Converted from a Word document
The largest collections of art historical images are not found online but are safeguarded by museums and other cultural institutions in photographic libraries. These collections can encompass millions of reproductions of paintings, drawings, engravings and sculptures. The 14 largest institutions hold together an estimated 31 million images (Pharos). Manual digitization and extraction of image metadata undertaken over the years has succeeded in placing less than 100,000 of these items for search online. Given the sheer size of the corpus, it is pressing to devise new ways for the automatic digitization of these art historical archives and the extraction of their descriptive information (metadata which can contain artist names, image titles, and holding collection). This paper focuses on the crucial pre-processing steps that permit the extraction of information directly from scans of a digitized photo collection. Taking the photographic library of the Giorgio Cini Foundation in Venice as a case study, this paper presents a technical pipeline which can be employed in the automatic digitization and information extraction of large collections of art historical images. In particular, it details the automatic extraction and alignment of artist names to known databases, which opens a window into a collection whose contents are unknown. Numbering nearing one million images, the art history library of the Cini Foundation was established in the mid-twentieth century to collect and record the history of Venetian art. The current study examines the corpus of the 330’000+ digitized images.
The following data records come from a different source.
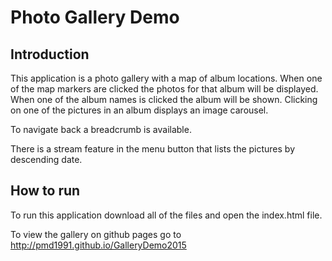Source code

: # Photo Gallery Demo

## Introduction
This application is a photo gallery with a map of album locations.
When one of the map markers are clicked the photos for that album will
be displayed. When one of the album names is clicked the album will be
shown. Clicking on one of the pictures in an album displays an image
carousel.

To navigate back a breadcrumb is available.

There is a stream feature in the menu button that lists the pictures
by descending date.

## How to run
To run this application download all of the files and open the index.html file.

To view the gallery on github pages go to
http://pmd1991.github.io/GalleryDemo2015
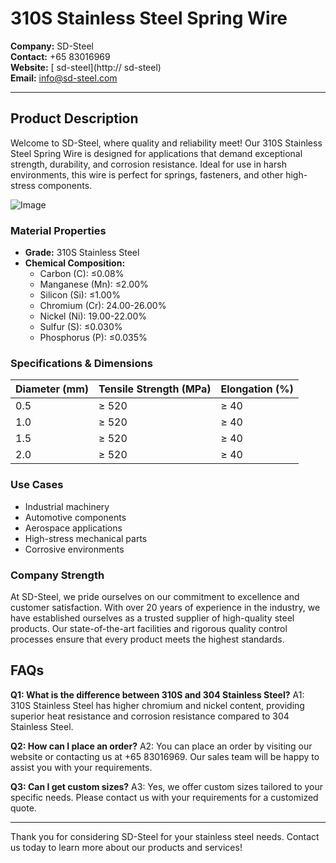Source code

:# 310S Stainless Steel Spring Wire

**Company:** SD-Steel  
**Contact:** +65 83016969  
**Website:** [ sd-steel](http:// sd-steel)  
**Email:** info@sd-steel.com

---

## Product Description

Welcome to SD-Steel, where quality and reliability meet! Our 310S Stainless Steel Spring Wire is designed for applications that demand exceptional strength, durability, and corrosion resistance. Ideal for use in harsh environments, this wire is perfect for springs, fasteners, and other high-stress components.

![Image](https://github.com/user-attachments/assets/2567258e-e124-4816-932d-1809bd27ef0b)

### Material Properties

- **Grade:** 310S Stainless Steel
- **Chemical Composition:** 
  - Carbon (C): ≤0.08%
  - Manganese (Mn): ≤2.00%
  - Silicon (Si): ≤1.00%
  - Chromium (Cr): 24.00-26.00%
  - Nickel (Ni): 19.00-22.00%
  - Sulfur (S): ≤0.030%
  - Phosphorus (P): ≤0.035%

### Specifications & Dimensions

| Diameter (mm) | Tensile Strength (MPa) | Elongation (%) |
|---------------|------------------------|----------------|
| 0.5           | ≥ 520                  | ≥ 40           |
| 1.0           | ≥ 520                  | ≥ 40           |
| 1.5           | ≥ 520                  | ≥ 40           |
| 2.0           | ≥ 520                  | ≥ 40           |

### Use Cases

- Industrial machinery
- Automotive components
- Aerospace applications
- High-stress mechanical parts
- Corrosive environments

### Company Strength

At SD-Steel, we pride ourselves on our commitment to excellence and customer satisfaction. With over 20 years of experience in the industry, we have established ourselves as a trusted supplier of high-quality steel products. Our state-of-the-art facilities and rigorous quality control processes ensure that every product meets the highest standards.

## FAQs

**Q1: What is the difference between 310S and 304 Stainless Steel?**
A1: 310S Stainless Steel has higher chromium and nickel content, providing superior heat resistance and corrosion resistance compared to 304 Stainless Steel.

**Q2: How can I place an order?**
A2: You can place an order by visiting our website or contacting us at +65 83016969. Our sales team will be happy to assist you with your requirements.

**Q3: Can I get custom sizes?**
A3: Yes, we offer custom sizes tailored to your specific needs. Please contact us with your requirements for a customized quote.

---

Thank you for considering SD-Steel for your stainless steel needs. Contact us today to learn more about our products and services!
The records in the Cini Foundation consist of a photographic reproduction mounted on a cardboard card onto which metadata information is recorded. The initial scan of these records is a 300 dpi picture produced on a scanning table, and includes the digitized cardboard and color balance markers. The first task consists in separating the cardboard backing and the photographic reproduction from the raw scanned image.
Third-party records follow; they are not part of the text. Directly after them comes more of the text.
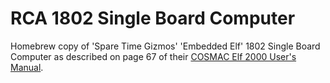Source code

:# RCA 1802 Single Board Computer
Homebrew copy of 'Spare Time Gizmos' 'Embedded Elf' 1802 Single Board Computer as described on page 67 of their [COSMAC Elf 2000 User's Manual](http://www.sparetimegizmos.com/Downloads/Elf2k.pdf).
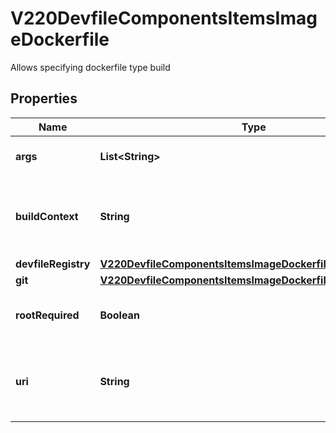 

# V220DevfileComponentsItemsImageDockerfile

Allows specifying dockerfile type build
## Properties

Name | Type | Description | Notes
------------ | ------------- | ------------- | -------------
**args** | **List&lt;String&gt;** | The arguments to supply to the dockerfile build. |  [optional]
**buildContext** | **String** | Path of source directory to establish build context. Defaults to ${PROJECT_SOURCE} in the container |  [optional]
**devfileRegistry** | [**V220DevfileComponentsItemsImageDockerfileDevfileRegistry**](V220DevfileComponentsItemsImageDockerfileDevfileRegistry.md) |  |  [optional]
**git** | [**V220DevfileComponentsItemsImageDockerfileGit**](V220DevfileComponentsItemsImageDockerfileGit.md) |  |  [optional]
**rootRequired** | **Boolean** | Specify if a privileged builder pod is required.  Default value is &#x60;false&#x60; |  [optional]
**uri** | **String** | URI Reference of a Dockerfile. It can be a full URL or a relative URI from the current devfile as the base URI. |  [optional]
Despite the apparent simplicity of such a task, it proved challenging on account of the multiple layouts of the metadata information on the cardboard cards, and the variations in the sizes and positions of the attached images. In the end, what proved most effective in the extraction of the image was a Convolutionnal Neural Network (CNN) architecture designed for semantic segmentation (Ronneberger, O. et al 2015). For this, an accurate model was trained on scans which had been annotated in the course of 2 hours. The details oft he approach are part of another study (Ares Oliveira, S. and Seguin, B. 2018).
The second part of the pipeline consists of extracting and reading the metadata. For this task, the open-source Tesseract toolkit and the commercial Google Vision API were tested, with the latter having better performance.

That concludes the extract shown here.